There was a particular object and point given to this
learned sport, which point constitutes the burden of what I
desire to have the honour of communicating to you ; since no
one else is able to give you such a detailed account of it.
One day the conversation touched, among other things in
mathematics, upon arithmetic and the method of counting,
when it was stated that the usual method, which is now
almost everywhere adopted, accomplishes a period at each
number ten, so that the single numbers are continued until
ten is reached, when two numbers are employed which are
continued until the second number reaches ten, when three
numbers are introduced ; it was further stated that the cause
of this was that in the beginning, before any written numbers
were in use, the common and simple people used their fingers
in counting; that this seems undoubtedly to have been the
first method of counting, and that it is still employed by the
simple and unlearned.
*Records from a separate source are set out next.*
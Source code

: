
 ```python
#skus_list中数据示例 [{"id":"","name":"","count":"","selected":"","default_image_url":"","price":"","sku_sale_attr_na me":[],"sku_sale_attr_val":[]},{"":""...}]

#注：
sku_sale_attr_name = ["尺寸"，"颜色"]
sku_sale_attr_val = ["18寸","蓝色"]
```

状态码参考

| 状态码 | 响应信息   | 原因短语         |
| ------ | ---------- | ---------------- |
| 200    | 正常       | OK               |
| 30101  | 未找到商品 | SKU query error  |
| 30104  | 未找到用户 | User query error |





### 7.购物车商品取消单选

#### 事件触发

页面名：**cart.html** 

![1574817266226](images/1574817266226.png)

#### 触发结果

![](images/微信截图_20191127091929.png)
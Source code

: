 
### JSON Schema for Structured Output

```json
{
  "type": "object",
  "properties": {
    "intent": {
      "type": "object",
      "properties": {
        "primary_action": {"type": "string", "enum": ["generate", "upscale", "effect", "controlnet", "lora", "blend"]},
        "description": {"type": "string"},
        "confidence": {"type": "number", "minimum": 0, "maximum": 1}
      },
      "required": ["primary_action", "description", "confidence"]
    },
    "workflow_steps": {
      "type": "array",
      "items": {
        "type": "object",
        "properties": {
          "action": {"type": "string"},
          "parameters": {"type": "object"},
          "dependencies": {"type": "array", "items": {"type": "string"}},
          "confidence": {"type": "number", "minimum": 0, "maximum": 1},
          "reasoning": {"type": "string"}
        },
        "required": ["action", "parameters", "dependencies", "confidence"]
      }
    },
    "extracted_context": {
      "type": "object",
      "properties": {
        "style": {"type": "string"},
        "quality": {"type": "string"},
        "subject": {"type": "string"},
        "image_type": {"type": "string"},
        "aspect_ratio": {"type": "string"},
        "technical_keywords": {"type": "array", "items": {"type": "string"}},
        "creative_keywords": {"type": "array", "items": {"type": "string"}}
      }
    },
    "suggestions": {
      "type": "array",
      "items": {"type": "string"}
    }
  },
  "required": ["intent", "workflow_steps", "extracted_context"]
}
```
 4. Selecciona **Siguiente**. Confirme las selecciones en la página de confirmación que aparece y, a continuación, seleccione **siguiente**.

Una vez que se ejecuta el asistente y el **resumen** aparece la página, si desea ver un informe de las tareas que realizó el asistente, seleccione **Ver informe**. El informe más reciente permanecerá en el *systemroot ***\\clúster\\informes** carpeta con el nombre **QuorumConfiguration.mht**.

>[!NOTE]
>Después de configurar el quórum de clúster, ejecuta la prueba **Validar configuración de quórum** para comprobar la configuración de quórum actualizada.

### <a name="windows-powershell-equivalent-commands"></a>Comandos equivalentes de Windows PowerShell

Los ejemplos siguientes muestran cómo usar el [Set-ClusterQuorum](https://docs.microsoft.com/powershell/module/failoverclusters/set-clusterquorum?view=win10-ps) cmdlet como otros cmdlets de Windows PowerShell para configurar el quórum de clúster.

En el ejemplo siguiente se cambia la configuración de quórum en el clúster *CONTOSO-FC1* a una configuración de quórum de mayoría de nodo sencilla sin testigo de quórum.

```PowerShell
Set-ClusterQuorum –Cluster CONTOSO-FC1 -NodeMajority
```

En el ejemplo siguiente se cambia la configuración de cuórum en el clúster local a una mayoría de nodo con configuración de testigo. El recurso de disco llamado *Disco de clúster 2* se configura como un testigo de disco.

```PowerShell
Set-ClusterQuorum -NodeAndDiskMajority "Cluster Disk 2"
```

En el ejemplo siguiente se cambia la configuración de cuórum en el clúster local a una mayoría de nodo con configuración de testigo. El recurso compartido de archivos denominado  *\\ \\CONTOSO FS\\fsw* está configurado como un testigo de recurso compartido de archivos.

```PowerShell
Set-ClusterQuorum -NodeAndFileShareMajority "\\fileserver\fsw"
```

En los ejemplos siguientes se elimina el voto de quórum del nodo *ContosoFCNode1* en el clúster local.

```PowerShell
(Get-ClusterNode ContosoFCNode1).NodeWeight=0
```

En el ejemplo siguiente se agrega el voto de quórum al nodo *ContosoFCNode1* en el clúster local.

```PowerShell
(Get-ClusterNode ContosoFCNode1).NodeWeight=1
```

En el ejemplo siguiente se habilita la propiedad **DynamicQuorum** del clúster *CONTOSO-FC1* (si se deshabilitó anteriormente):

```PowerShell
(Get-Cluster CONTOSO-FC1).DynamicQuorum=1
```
In the course of time, however, when
the world accumulated more and more empirical knowledge,
and commenced its reduction into sciences, the same general
method of counting was committed by the pen to paper, and
figures were introduced which were to signify 1, 2, 3, 4, 5, &c.;
the old habit, however, was retained, and thus the method which
originated in counting with the fingers became established
the single numbers accordingly were continued till ten, then
a progression was made with two numbers until one hundred,
all changes being reserved to each multiple with ten.